Esta estrategia beneficia directamente a fabricantes de chips como AMD y NVIDIA, cuyos aceleradores dependen cada vez más de memorias de alto ancho de banda, pero deja en segundo plano al mercado de consumo, que seguirá enfrentándose a una oferta limitada durante bastante tiempo.
Escasez prolongada y presión sostenida hasta 2028
Las previsiones actuales del sector apuntan a que la escasez de memoria no se resolverá a corto plazo.
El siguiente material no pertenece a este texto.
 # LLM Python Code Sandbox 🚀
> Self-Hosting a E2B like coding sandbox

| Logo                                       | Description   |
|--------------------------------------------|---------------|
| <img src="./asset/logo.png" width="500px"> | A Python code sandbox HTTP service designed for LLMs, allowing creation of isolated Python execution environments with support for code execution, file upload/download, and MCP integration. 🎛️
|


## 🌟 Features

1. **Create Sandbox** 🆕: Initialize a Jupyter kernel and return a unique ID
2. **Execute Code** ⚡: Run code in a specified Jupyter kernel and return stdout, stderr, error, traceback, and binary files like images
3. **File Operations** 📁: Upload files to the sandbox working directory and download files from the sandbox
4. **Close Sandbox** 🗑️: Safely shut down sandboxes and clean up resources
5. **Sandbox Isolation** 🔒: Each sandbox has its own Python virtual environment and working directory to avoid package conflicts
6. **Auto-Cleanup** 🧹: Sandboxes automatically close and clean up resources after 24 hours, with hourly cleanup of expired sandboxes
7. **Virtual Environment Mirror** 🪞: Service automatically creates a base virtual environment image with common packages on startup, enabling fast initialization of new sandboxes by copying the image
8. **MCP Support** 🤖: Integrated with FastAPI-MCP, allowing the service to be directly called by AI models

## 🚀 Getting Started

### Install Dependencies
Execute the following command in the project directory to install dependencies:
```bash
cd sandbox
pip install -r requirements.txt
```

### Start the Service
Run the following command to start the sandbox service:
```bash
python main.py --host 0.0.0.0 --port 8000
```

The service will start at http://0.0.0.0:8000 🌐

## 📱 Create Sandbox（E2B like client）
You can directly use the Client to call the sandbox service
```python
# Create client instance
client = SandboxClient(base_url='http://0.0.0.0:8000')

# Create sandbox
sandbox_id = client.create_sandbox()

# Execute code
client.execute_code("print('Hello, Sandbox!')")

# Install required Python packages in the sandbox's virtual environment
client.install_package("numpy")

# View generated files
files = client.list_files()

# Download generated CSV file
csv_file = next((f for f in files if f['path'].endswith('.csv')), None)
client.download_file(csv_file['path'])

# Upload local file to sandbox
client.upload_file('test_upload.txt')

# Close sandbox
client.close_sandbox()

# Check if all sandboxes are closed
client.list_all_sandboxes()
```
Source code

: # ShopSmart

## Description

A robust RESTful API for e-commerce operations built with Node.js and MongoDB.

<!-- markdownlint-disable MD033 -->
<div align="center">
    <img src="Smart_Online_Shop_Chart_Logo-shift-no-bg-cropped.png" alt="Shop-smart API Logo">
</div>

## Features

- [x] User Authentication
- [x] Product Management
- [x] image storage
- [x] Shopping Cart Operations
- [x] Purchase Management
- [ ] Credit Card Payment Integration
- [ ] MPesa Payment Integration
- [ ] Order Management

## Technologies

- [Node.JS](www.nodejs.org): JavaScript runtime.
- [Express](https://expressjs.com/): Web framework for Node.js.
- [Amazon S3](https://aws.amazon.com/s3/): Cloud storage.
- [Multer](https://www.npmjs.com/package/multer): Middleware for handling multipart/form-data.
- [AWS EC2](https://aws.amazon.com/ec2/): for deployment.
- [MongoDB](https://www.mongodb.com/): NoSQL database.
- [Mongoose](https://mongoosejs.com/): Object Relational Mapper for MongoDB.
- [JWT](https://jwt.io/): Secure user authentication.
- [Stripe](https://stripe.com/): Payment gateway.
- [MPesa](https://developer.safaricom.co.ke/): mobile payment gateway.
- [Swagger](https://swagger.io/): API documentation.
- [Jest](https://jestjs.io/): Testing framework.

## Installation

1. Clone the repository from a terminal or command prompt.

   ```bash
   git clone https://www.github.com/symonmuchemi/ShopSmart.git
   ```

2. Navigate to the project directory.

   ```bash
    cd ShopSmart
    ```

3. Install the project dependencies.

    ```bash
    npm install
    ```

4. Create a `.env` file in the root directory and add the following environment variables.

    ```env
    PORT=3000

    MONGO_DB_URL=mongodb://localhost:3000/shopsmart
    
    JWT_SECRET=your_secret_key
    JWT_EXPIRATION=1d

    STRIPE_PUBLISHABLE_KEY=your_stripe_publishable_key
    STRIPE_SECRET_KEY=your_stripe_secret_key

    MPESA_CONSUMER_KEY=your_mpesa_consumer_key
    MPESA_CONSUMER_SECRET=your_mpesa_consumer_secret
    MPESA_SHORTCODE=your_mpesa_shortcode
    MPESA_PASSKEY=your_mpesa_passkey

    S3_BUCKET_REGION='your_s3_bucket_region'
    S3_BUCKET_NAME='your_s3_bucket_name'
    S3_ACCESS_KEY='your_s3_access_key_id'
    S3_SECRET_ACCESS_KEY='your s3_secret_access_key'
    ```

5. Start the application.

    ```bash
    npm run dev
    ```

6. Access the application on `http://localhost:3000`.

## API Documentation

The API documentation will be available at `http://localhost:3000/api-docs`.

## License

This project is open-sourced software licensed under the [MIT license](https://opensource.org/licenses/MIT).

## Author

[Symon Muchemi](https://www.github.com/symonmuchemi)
Directivos de la industria coinciden en que la IA está ampliando de forma constante el mercado total direccionable para los proveedores de memoria, absorbiendo cualquier incremento de capacidad que se incorpore de forma gradual.
Con aumentos de producción tan contenidos y una demanda que no deja de crecer, el mercado de DRAM seguirá bajo presión durante los próximos años. Salvo un cambio brusco en el ciclo de inversión o en el ritmo de adopción de la IA, el equilibrio entre oferta y demanda no llegará antes de 2028, especialmente para los sistemas y usuarios del segmento generalista.